Return a sequence of a variable length whose summation is equal to a given integer

Question

In the form f(x,y,z) where x is a given integer sum, y is the minimum length of the sequence, and z is the maximum length of the sequence. But for now let's pretend we're dealing with a sequence of a fixed length, because it will take me a long time to write the question otherwise.

So our function is f(x,r) where x is a given integer sum and r is the length of a sequence in the list of possible sequences.

For x = 10, and r = 2, these are the possible combinations:

1 + 9
2 + 8
3 + 7
4 + 6
5 + 5

Let's store that in Python as a list of pairs:

[(1,9), (2,8), (3,7), (4,6), (5,5)]

So usage looks like:

>>> f(10,2)
[(1,9), (2,8), (3,7), (4,6), (5,5)]

Back to the original question, where a sequence is return for each length in the range (y,x). I the form f(x,y,z), defined earlier, and leaving out sequences of length 1 (where y-z == 0), this would look like:

>>> f(10,1,3)
[{1: [(1,9), (2,8), (3,7), (4,6), (5,5)],
  2: [(1,1,8), (1,2,7), (1,3,6) ... (2,4,4) ...],
  3: [(1,1,1,7) ...]}]

So the output is a list of dictionaries where the value is a list of pairs. Not exactly optimal.

So my questions are:

1. Is there a library that handles this already?
2. If not, can someone help me write both of the functions I mentioned? (fixed sequence length first)?
3. Because of the huge gaps in my knowledge of fairly trivial math, could you ignore my approach to integer storage and use whatever structure the makes the most sense?

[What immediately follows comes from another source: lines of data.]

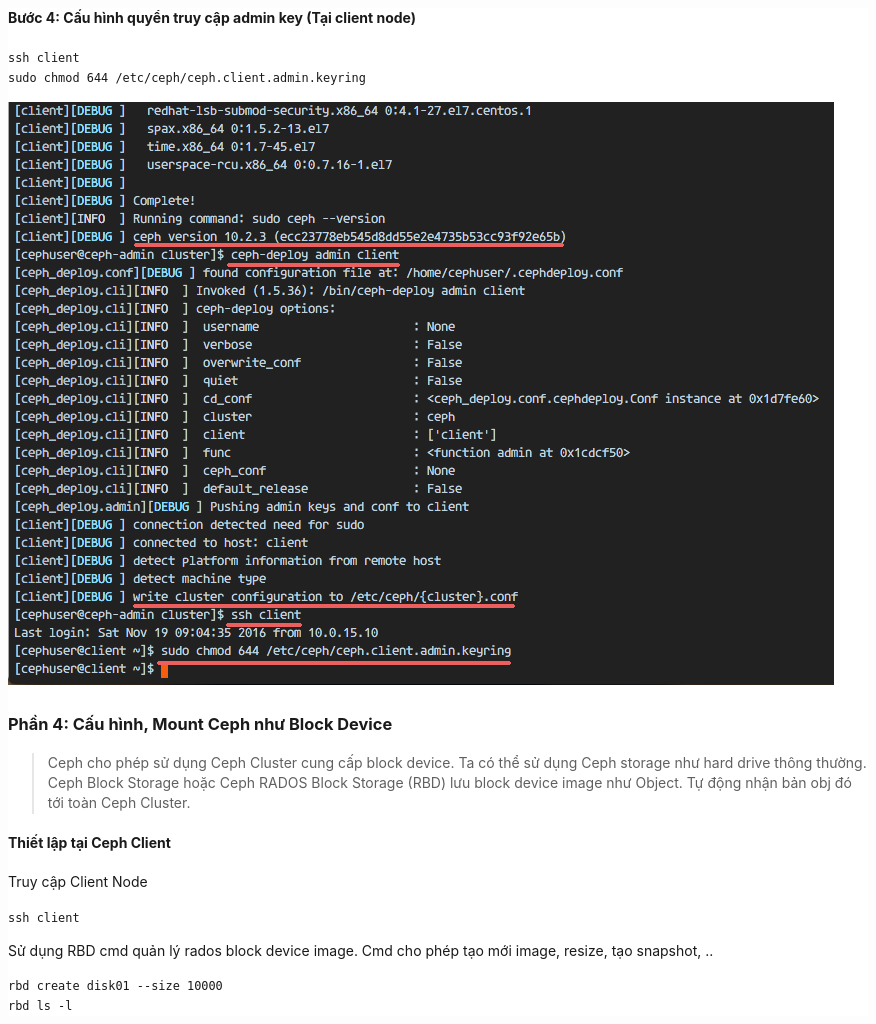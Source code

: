 #### Bước 4: Cấu hình quyển truy cập admin key (Tại client node)
```
ssh client
sudo chmod 644 /etc/ceph/ceph.client.admin.keyring
```

![](img/ceph-use-lab-1.png)

### Phần 4: Cấu hình, Mount Ceph như Block Device
> Ceph cho phép sử dụng Ceph Cluster cung cấp block device. Ta có thể sử dụng Ceph storage như hard drive thông thường. Ceph Block Storage hoặc Ceph RADOS Block Storage (RBD) lưu block device image như Object. Tự động nhận bản obj đó tới toàn Ceph Cluster.

#### Thiết lập tại Ceph Client
Truy cập Client Node
```
ssh client
```
Sử dụng RBD cmd quản lý rados block device image. Cmd cho phép tạo mới image, resize, tạo snapshot, ..
```
rbd create disk01 --size 10000
rbd ls -l
```
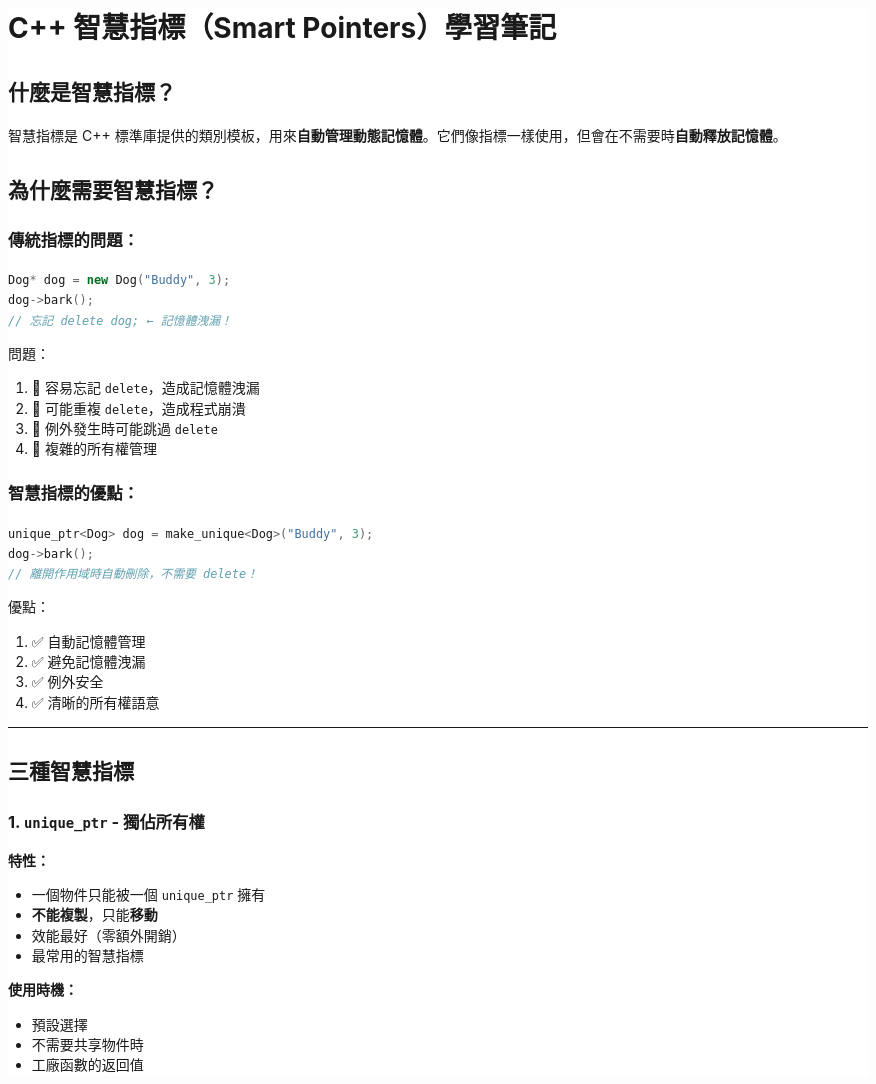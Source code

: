 # C++ 智慧指標（Smart Pointers）學習筆記

## 什麼是智慧指標？

智慧指標是 C++ 標準庫提供的類別模板，用來**自動管理動態記憶體**。它們像指標一樣使用，但會在不需要時**自動釋放記憶體**。

## 為什麼需要智慧指標？

### 傳統指標的問題：

```cpp
Dog* dog = new Dog("Buddy", 3);
dog->bark();
// 忘記 delete dog; ← 記憶體洩漏！
```

問題：
1. 🐛 容易忘記 `delete`，造成記憶體洩漏
2. 🐛 可能重複 `delete`，造成程式崩潰
3. 🐛 例外發生時可能跳過 `delete`
4. 🐛 複雜的所有權管理

### 智慧指標的優點：

```cpp
unique_ptr<Dog> dog = make_unique<Dog>("Buddy", 3);
dog->bark();
// 離開作用域時自動刪除，不需要 delete！
```

優點：
1. ✅ 自動記憶體管理
2. ✅ 避免記憶體洩漏
3. ✅ 例外安全
4. ✅ 清晰的所有權語意

---

## 三種智慧指標

### 1. `unique_ptr` - 獨佔所有權

**特性：**
- 一個物件只能被一個 `unique_ptr` 擁有
- **不能複製**，只能**移動**
- 效能最好（零額外開銷）
- 最常用的智慧指標

**使用時機：**
- 預設選擇
- 不需要共享物件時
- 工廠函數的返回值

Sorry about all of these arithmetic questions today. Thanks!

Answer 1

The problem is known as Integer Partitions, and has been widely studied.

Here you can find a paper comparing the performance of several algorithms (and proposing a particular one), but there are a lot of references all over the Net.

Answer 2

The itertools module will definately be helpful as we're dealing with premutations - however, this looks suspiciously like a homework task...

Edit: Looks like fun though, so I'll do an attempt.

Edit 2: This what you want?

from itertools import combinations_with_replacement
from pprint import pprint

f = lambda target_sum, length: [sequence for sequence in combinations_with_replacement(range(1, target_sum+1), length) if sum(sequence) == target_sum]

def f2(target_sum, min_length, max_length):
    sequences = {}
    for length in range(min_length, max_length + 1):
        sequence = f(target_sum, length)
        if len(sequence):
            sequences[length] = sequence
    return sequences

if __name__ == "__main__":
    print("f(10,2):")
    print(f(10,2))
    print()
    print("f(10,1,3)")
    pprint(f2(10,1,3))

Output:

f(10,2):
[(1, 9), (2, 8), (3, 7), (4, 6), (5, 5)]

f(10,1,3)
{1: [(10,)],
 2: [(1, 9), (2, 8), (3, 7), (4, 6), (5, 5)],
 3: [(1, 1, 8),
     (1, 2, 7),
     (1, 3, 6),
     (1, 4, 5),
     (2, 2, 6),
     (2, 3, 5),
     (2, 4, 4),
     (3, 3, 4)]}

Answer 3

I just wrote a recursive generator function, you should figure out how to get a list out of it yourself...

def f(x,y):
    if y == 1:
        yield (x, )
    elif y > 1:
        for head in range(1, x-y+2):
            for tail in f(x-head, y-1):
                yield tuple([head] + list(tail))

def f2(x,y,z):
    for u in range(y, z+1):
        for v in f(x, u):
            yield v

EDIT: I just see it is not exactly what you wanted, my version also generates duplicates where only the ordering differs. But you can simply filter them out by ordering all results and check for duplicate tuples.